Figure 6.

Cancer stem cells and 293T cells overexpressing H3K27 demethylases display SA-β-gal+. (A) Representative images of A549 and 293T cancer stem cells stained for SA-β-Gal after seven days in SCM. Arrowheads point to anchorage-independent cells with SA-β-Gal+ (Scale Bars, A549 = 50 µm, 293T = 100 µm). (B) Quantification for SA-β-gal staining. Student’s t-test; bars represent standard deviation and asterisks indicate statistical significance (***, p ≤ 0.001; n = 3). (C) The mean transfection efficiency percentage of 293T cells was determined using a DNA construct encoding emerald green fluorescent protein (EmGFP). Cells were analyzed at 48 hr post-transfection by flow cytometry in triplicate. Flow cytometry histograms for transfected cells (green) and mock control (grey) are overlaid on the plot. The mean percentage of EmGFP+ cells was calculated using the gate limit setting of the mean fluorescence intensity of the mock control (number in the upper right corner in red is the percentage of EmGFP positive cells ± standard deviation). (D) Fluorescence microscopy images of transfected cells expressing the indicated proteins.

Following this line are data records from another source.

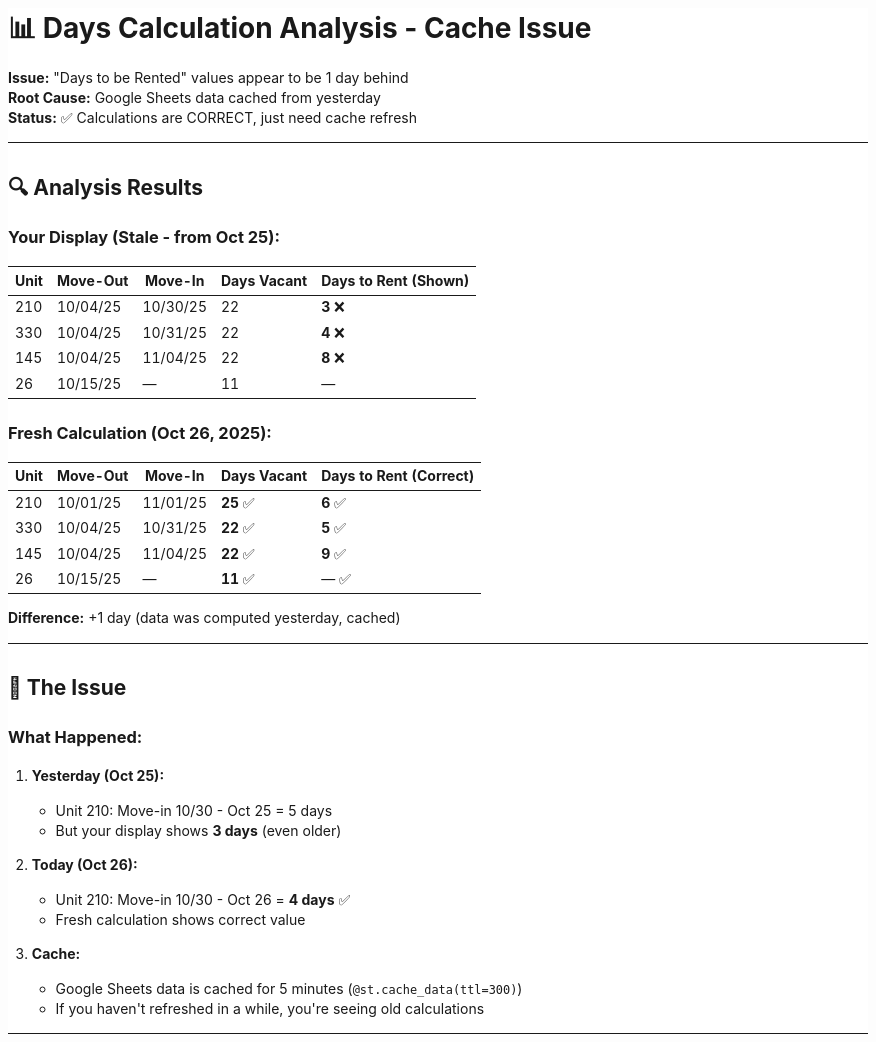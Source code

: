 # 📊 Days Calculation Analysis - Cache Issue

**Issue:** "Days to be Rented" values appear to be 1 day behind  
**Root Cause:** Google Sheets data cached from yesterday  
**Status:** ✅ Calculations are CORRECT, just need cache refresh

---

## 🔍 **Analysis Results**

### **Your Display (Stale - from Oct 25):**

| Unit | Move-Out | Move-In | Days Vacant | Days to Rent (Shown) |
|------|----------|---------|-------------|---------------------|
| 210 | 10/04/25 | 10/30/25 | 22 | **3** ❌ |
| 330 | 10/04/25 | 10/31/25 | 22 | **4** ❌ |
| 145 | 10/04/25 | 11/04/25 | 22 | **8** ❌ |
| 26 | 10/15/25 | — | 11 | — |

### **Fresh Calculation (Oct 26, 2025):**

| Unit | Move-Out | Move-In | Days Vacant | Days to Rent (Correct) |
|------|----------|---------|-------------|----------------------|
| 210 | 10/01/25 | 11/01/25 | **25** ✅ | **6** ✅ |
| 330 | 10/04/25 | 10/31/25 | **22** ✅ | **5** ✅ |
| 145 | 10/04/25 | 11/04/25 | **22** ✅ | **9** ✅ |
| 26 | 10/15/25 | — | **11** ✅ | — ✅ |

**Difference:** +1 day (data was computed yesterday, cached)

---

## 🐛 **The Issue**

### **What Happened:**

1. **Yesterday (Oct 25):**
   - Unit 210: Move-in 10/30 - Oct 25 = 5 days
   - But your display shows **3 days** (even older)

2. **Today (Oct 26):**
   - Unit 210: Move-in 10/30 - Oct 26 = **4 days** ✅
   - Fresh calculation shows correct value

3. **Cache:**
   - Google Sheets data is cached for 5 minutes (`@st.cache_data(ttl=300)`)
   - If you haven't refreshed in a while, you're seeing old calculations

---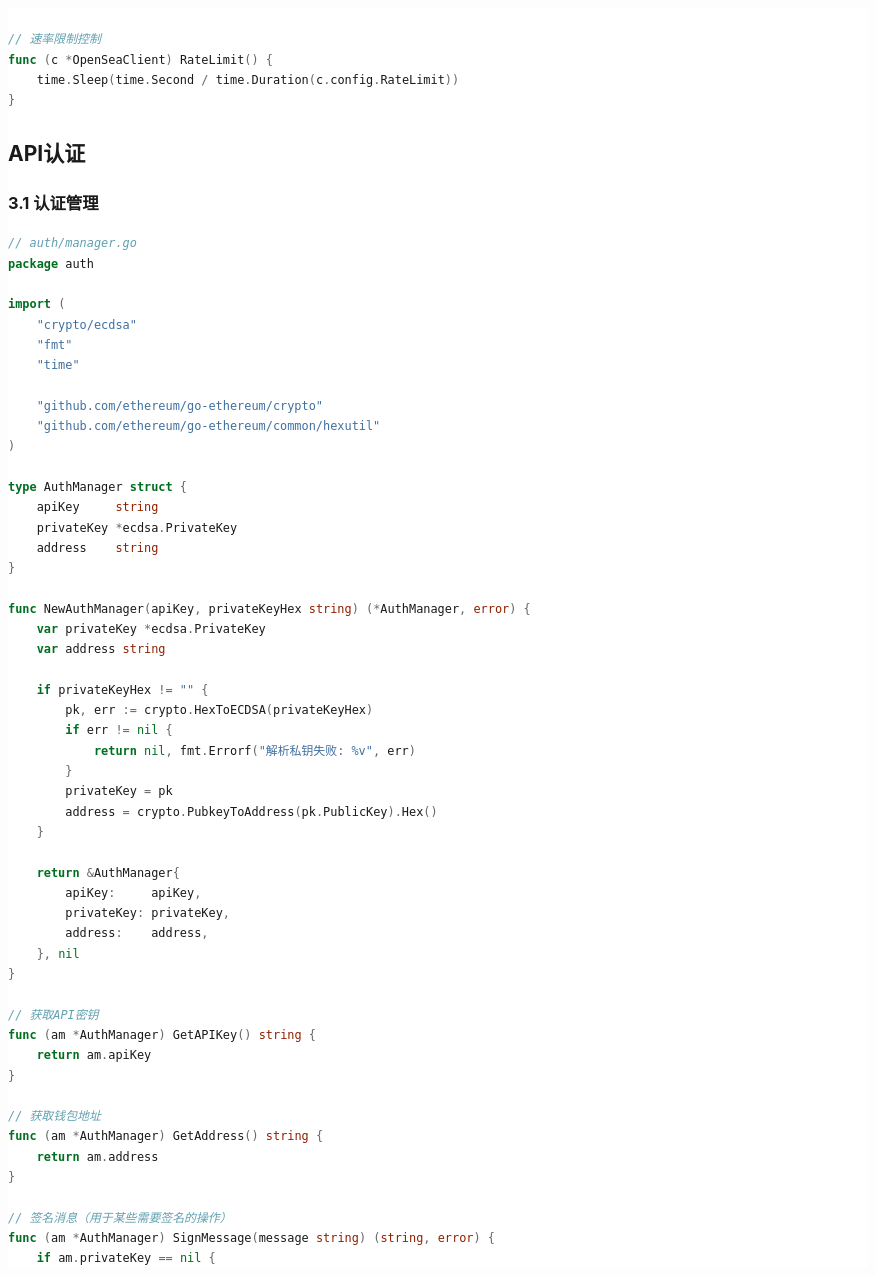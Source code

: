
 ```go

// 速率限制控制
func (c *OpenSeaClient) RateLimit() {
    time.Sleep(time.Second / time.Duration(c.config.RateLimit))
}
```

## API认证

### 3.1 认证管理

```go
// auth/manager.go
package auth

import (
    "crypto/ecdsa"
    "fmt"
    "time"

    "github.com/ethereum/go-ethereum/crypto"
    "github.com/ethereum/go-ethereum/common/hexutil"
)

type AuthManager struct {
    apiKey     string
    privateKey *ecdsa.PrivateKey
    address    string
}

func NewAuthManager(apiKey, privateKeyHex string) (*AuthManager, error) {
    var privateKey *ecdsa.PrivateKey
    var address string

    if privateKeyHex != "" {
        pk, err := crypto.HexToECDSA(privateKeyHex)
        if err != nil {
            return nil, fmt.Errorf("解析私钥失败: %v", err)
        }
        privateKey = pk
        address = crypto.PubkeyToAddress(pk.PublicKey).Hex()
    }

    return &AuthManager{
        apiKey:     apiKey,
        privateKey: privateKey,
        address:    address,
    }, nil
}

// 获取API密钥
func (am *AuthManager) GetAPIKey() string {
    return am.apiKey
}

// 获取钱包地址
func (am *AuthManager) GetAddress() string {
    return am.address
}

// 签名消息（用于某些需要签名的操作）
func (am *AuthManager) SignMessage(message string) (string, error) {
    if am.privateKey == nil {
```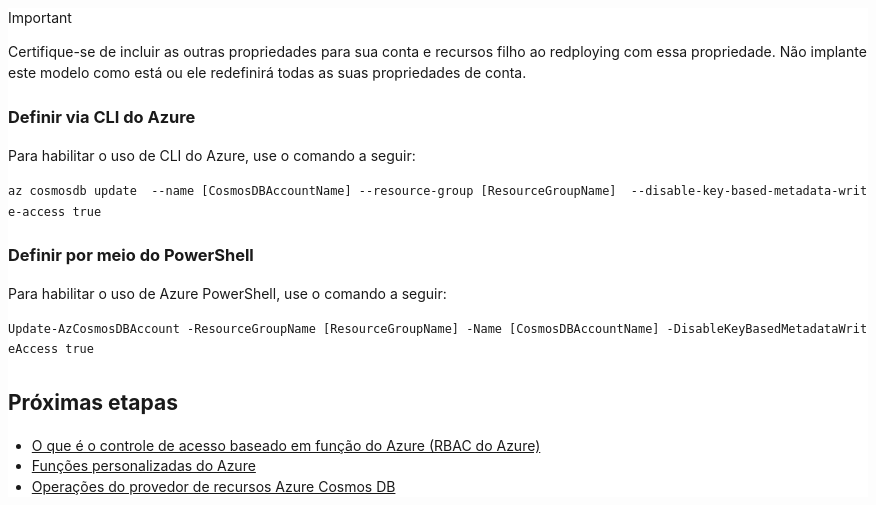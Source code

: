 > [!IMPORTANT]
> Certifique-se de incluir as outras propriedades para sua conta e recursos filho ao redploying com essa propriedade. Não implante este modelo como está ou ele redefinirá todas as suas propriedades de conta.

### <a name="set-via-azure-cli"></a>Definir via CLI do Azure

Para habilitar o uso de CLI do Azure, use o comando a seguir:

```azurecli-interactive
az cosmosdb update  --name [CosmosDBAccountName] --resource-group [ResourceGroupName]  --disable-key-based-metadata-write-access true

```

### <a name="set-via-powershell"></a>Definir por meio do PowerShell

Para habilitar o uso de Azure PowerShell, use o comando a seguir:

```azurepowershell-interactive
Update-AzCosmosDBAccount -ResourceGroupName [ResourceGroupName] -Name [CosmosDBAccountName] -DisableKeyBasedMetadataWriteAccess true
```

## <a name="next-steps"></a>Próximas etapas

- [O que é o controle de acesso baseado em função do Azure (RBAC do Azure)](../role-based-access-control/overview.md)
- [Funções personalizadas do Azure](../role-based-access-control/custom-roles.md)
- [Operações do provedor de recursos Azure Cosmos DB](../role-based-access-control/resource-provider-operations.md#microsoftdocumentdb)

Expression was detected by immunofluorescence staining (HA, FLAG, and c-myc fusion tags), followed by fluorescence microscopy (Scale Bar, 10 µm). (E) The graph shows the percentage of SA-β-gal+ at 48 hr post-transfection; mean ± SD were calculated from three different fields of view from images containing ≥300 cells. A mock transfection (no DNA) was the control. The red dashed line is equal to the mean value of the mock control for reference. (F) Representative bright-field images of SA-β-gal stained cells that were used for quantification in E (Scale Bar, 25 µm).